Abstract: In the context of developing aircraft engines with high-thrust-weight-ratio, thermal barrier coating (TBC) materials must possess excellent thermal insulation properties and be capable of withstanding the thermal corrosion caused by molten salts (such as V₂O₅ and sulfates) in high-temperature combustion gases. In this study, RE₂Ti₂O₇(RE=Dy and Yb) ceramics were synthesized via a solid-state sintering method. The phase stability and decomposition behavior were examined through thermogravimetric-differential scanning calorimetry (TG-DSC) analysis. The corrosion behavior of RE₂Ti₂O₇ upon exposure to V₂O₅ and Na₂SO₄ +V₂O₅ molten salts at 900 ℃, 1000 ℃, and 1100 ℃ was analyzed. TG-DSC results show that RE₂Ti₂O₇ retains good thermal stability at 1100 °C, with no obvious decomposition peaks. In a pure V₂O₅ molten salt environment, granular rare earth vanadates (REVO₄) form on the surface, accompanied by columnar TiO₂ precipitation. The corrosion products were distributed in a dense layered structure, which will limit further deep corrosion. Upon the introduction of Na₂SO₄, the NaVO₃ formed in the system reduced the local melt viscosity and significantly increased ionic mobility, thereby accelerating the dissolution and reprecipitation of rare-earths and titanium. This resulted in corrosion products dominated by columnar REVO₄ and TiO₂. Based on phase diagrams and Gibbs free energy (ΔG) calculations, a reaction pathway dominated by redox reactions and ion exchange between V₂O₅ and RE₂Ti₂O₇ was proposed. Furthermore, Lewis acid-base theory was employed to explain how the addition of Na⁺ alters solvation and complexation behavior, thereby influencing the overall corrosion kinetics. In summary, RE₂Ti₂O₇ ceramics exhibit excellent corrosion resistance in high-temperature molten salts, demonstrating their potential as candidate materials for thermal barrier coatings.
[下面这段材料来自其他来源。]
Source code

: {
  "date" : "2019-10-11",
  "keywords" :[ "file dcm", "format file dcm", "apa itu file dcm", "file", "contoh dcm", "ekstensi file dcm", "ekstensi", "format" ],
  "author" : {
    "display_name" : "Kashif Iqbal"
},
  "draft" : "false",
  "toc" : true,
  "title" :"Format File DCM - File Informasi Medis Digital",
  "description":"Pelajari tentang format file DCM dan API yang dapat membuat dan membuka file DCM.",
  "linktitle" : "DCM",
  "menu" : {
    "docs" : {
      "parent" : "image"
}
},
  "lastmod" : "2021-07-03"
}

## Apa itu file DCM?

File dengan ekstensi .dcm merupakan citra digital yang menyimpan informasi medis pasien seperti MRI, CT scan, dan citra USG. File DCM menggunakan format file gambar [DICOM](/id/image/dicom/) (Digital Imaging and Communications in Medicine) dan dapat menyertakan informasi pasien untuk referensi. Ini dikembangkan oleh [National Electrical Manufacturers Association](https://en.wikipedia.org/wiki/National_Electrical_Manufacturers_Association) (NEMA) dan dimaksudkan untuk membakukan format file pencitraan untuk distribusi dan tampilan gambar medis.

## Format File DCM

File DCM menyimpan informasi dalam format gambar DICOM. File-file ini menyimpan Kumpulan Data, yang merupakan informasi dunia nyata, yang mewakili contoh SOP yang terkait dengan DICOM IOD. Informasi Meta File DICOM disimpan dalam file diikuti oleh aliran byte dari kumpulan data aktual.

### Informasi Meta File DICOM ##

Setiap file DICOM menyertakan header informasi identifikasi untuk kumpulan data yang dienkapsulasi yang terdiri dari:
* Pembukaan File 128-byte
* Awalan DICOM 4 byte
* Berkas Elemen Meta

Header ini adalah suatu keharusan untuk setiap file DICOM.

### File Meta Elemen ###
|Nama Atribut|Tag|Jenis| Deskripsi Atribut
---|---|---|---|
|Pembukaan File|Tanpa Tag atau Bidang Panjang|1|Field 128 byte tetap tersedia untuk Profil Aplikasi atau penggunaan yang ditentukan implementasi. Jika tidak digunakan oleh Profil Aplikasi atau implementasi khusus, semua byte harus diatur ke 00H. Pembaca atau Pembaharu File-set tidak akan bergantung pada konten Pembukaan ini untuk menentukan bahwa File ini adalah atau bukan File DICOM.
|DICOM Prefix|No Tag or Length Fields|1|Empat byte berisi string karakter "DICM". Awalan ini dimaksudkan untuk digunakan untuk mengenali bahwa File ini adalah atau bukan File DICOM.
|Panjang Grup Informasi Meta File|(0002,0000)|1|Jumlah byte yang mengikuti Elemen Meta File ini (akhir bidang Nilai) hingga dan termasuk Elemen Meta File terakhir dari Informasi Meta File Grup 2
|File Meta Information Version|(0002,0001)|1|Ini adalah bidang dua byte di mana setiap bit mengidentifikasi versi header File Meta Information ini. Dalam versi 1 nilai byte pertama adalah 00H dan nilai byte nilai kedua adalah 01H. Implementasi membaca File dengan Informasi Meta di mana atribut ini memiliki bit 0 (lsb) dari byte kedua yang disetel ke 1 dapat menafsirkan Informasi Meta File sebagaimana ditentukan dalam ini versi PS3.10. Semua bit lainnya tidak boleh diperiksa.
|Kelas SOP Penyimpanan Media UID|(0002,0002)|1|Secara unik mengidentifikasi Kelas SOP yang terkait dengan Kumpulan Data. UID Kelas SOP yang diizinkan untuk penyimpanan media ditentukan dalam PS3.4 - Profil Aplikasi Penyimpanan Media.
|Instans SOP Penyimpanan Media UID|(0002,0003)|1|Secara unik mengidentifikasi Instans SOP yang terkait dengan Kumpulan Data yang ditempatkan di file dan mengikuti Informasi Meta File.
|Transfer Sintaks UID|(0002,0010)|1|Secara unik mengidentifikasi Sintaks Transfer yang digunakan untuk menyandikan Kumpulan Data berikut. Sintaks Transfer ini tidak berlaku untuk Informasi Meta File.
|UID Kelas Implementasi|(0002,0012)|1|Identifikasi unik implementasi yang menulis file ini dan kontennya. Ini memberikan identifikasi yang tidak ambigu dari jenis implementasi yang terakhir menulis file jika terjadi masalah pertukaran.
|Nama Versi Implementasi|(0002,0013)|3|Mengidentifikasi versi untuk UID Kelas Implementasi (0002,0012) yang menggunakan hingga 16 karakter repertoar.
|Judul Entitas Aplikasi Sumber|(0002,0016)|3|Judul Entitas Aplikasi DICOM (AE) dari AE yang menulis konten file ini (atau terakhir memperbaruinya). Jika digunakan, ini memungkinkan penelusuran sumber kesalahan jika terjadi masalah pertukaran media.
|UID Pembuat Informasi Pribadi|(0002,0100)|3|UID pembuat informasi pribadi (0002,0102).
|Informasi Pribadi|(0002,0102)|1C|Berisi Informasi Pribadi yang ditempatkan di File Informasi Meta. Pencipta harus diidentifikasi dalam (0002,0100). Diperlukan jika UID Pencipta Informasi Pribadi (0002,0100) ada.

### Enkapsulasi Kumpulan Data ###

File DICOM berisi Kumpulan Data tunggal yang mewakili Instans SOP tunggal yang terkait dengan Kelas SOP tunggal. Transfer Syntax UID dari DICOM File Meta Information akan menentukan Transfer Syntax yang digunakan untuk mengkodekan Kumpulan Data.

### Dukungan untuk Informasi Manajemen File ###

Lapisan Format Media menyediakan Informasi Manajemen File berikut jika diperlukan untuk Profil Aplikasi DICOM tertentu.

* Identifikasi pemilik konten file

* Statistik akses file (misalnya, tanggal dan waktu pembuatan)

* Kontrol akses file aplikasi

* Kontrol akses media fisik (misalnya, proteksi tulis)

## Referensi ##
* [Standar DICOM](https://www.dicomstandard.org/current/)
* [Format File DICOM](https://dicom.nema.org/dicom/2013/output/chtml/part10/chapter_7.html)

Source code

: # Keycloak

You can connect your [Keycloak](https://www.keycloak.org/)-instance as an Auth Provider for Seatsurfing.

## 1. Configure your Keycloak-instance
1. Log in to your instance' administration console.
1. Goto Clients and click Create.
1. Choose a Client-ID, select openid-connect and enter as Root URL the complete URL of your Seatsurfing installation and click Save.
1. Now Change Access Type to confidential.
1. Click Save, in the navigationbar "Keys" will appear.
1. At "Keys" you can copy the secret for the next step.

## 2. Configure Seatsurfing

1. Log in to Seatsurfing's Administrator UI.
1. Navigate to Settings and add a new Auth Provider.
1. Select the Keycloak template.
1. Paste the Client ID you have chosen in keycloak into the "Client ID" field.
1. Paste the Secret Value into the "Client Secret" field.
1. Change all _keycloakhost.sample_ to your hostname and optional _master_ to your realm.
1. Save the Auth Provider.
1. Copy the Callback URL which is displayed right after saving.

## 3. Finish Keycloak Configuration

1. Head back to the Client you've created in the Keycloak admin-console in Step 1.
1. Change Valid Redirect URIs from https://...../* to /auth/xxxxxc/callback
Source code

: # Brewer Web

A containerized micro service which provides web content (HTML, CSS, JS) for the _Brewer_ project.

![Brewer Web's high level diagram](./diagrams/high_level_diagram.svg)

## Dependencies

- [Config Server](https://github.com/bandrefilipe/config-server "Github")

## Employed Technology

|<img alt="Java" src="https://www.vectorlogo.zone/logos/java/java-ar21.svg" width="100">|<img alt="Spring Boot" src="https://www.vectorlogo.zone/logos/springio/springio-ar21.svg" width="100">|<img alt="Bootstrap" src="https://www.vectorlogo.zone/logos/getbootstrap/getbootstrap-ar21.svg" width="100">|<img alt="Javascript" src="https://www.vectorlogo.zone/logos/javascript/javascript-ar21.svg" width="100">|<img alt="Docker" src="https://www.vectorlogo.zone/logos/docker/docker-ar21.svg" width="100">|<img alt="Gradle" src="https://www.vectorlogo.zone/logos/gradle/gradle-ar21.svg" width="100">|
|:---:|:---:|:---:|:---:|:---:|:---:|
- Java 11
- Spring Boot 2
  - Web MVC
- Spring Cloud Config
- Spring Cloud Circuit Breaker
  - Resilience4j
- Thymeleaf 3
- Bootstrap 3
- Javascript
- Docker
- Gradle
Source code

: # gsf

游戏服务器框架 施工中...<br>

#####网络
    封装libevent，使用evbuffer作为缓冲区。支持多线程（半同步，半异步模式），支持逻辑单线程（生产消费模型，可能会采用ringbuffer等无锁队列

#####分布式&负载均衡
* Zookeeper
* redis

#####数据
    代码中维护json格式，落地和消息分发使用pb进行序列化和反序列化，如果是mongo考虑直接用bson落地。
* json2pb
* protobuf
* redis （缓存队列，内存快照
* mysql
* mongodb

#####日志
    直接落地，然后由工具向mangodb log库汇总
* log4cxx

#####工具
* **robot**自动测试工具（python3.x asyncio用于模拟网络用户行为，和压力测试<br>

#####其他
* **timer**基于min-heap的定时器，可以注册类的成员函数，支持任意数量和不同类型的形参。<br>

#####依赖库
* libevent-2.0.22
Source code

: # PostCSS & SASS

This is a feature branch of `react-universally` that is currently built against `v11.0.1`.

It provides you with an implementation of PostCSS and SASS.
Key words: thermal barrier coating, RE₂Ti₂O₇ceramics, Na₂SO₄ +V₂O₅salts, reaction mechanism, thermal corrosion

中图分类号:

TQ174

高智欣, 付帅, 包亦望, 吕奎霖, 刘小根. RE₂Ti₂O₇陶瓷在V₂O₅和Na₂SO₄+V₂O₅熔盐中的热腐蚀行为与机理[J]. 无机材料学报, DOI: 10.15541/jim20260081.

GAO Zhixin, FU Shuai, BAO Yiwang, LV Kuilin, LIU Xiaogen. Thermal Corrosion Behavior and Mechanism of RE₂Ti₂O₇ Ceramics in V₂O₅ and Na₂SO₄+V₂O₅ Molten Salts[J]. Journal of Inorganic Materials, DOI: 10.15541/jim20260081.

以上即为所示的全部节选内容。